▶ Requirement
Please filter the entries for the word "number" and copy every line that has it.

▶ Material shown
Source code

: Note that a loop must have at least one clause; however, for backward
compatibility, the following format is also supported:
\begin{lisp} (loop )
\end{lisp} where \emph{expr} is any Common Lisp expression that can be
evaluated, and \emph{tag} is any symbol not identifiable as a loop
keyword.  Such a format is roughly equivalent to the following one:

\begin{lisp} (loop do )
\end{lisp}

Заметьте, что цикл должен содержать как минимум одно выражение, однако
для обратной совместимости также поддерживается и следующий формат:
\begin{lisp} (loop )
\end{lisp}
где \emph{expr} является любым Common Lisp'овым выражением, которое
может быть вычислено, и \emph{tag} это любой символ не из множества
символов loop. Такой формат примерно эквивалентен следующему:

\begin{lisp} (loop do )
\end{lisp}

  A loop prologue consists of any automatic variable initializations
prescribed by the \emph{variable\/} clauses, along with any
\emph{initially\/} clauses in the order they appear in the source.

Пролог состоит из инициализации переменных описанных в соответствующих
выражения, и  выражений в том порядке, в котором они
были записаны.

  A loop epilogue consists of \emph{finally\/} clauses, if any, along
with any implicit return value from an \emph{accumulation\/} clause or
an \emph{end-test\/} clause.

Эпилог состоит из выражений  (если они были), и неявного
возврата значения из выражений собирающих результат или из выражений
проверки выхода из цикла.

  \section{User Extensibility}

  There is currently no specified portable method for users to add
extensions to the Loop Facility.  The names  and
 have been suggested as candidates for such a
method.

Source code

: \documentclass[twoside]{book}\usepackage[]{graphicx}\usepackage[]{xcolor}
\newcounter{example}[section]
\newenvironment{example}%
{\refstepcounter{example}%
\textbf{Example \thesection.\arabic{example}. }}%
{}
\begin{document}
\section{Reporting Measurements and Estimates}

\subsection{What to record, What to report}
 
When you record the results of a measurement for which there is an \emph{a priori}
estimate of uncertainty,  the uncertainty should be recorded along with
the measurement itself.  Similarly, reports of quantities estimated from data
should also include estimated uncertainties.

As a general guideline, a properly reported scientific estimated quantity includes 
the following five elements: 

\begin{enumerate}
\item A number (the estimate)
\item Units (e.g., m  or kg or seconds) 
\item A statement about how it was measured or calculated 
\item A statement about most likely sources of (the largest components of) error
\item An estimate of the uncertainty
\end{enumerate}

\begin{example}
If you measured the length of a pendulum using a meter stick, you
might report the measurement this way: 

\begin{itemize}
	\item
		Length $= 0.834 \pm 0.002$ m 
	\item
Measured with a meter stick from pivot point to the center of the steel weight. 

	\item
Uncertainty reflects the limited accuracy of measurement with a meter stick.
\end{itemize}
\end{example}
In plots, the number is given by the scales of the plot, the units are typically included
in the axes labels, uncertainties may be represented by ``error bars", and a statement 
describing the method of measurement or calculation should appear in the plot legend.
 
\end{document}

▶ Exercise output
\item A number (the estimate)
In plots, the number is given by the scales of the plot, the units are typically included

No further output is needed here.